Friday, August 29, 2003

So, Rob sees the cuts on my legs and we talk about my daily purging as of late. Then he drops the bomb on me. He asks me if, despite the connection and trust, I should maybe see someone else at the center. That maybe there is just something that he can't provide...and at the very least he wanted to consult with another therapist.

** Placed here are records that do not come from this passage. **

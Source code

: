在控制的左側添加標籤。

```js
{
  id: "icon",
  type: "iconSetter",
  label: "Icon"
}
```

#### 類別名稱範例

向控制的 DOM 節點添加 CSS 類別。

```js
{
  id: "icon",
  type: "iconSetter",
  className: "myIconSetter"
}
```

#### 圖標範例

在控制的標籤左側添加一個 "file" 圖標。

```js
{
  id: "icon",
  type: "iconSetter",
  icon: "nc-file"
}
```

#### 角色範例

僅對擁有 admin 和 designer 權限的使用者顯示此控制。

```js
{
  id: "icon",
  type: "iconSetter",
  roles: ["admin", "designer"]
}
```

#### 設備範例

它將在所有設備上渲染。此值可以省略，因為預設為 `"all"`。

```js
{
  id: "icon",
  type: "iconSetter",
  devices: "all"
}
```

I looked at him and said no...I wanted to stay with him and that consulting with the other therapist is fine. Then he promised me that he was with me for the long haul. He asked me what I was hearing him say...I told him, "You want to get rid of me." Prior to that he did say that he isn't trying to do that or abandon me...he wants what is best for me. I heard it, but didn't...ya know? So, after I said that he says, "So, I do know you well don't I?" So as it stands he is going to talk to another therapist about me and he's not going anywhere. It's going to take me a bit to convince myself that he really means what he says and that he's not going to pawn me off on someone else. I won't do it. I am SICK of playing musical therapists and come November, I will have been with him for a whole year...a feat I haven't been able to accomplish ever.

He also talked about if this slide continues that I may need to go back to LIFE. That's will not happen no matter what because the money is simply NOT going to be there in any way, shape or form. I just need to dig myself out. I cannot believe how much I have lapsed this past month. I think what some of it comes down to is that I should have gone back to Rio and done it all over again instead of just going to LIFE.

So, I need to start trusting my meal plan and working on all this. I refuse to believe that I will not fully recover and that my time at LIFE was wasted! I know it wasn't. I am just really scared.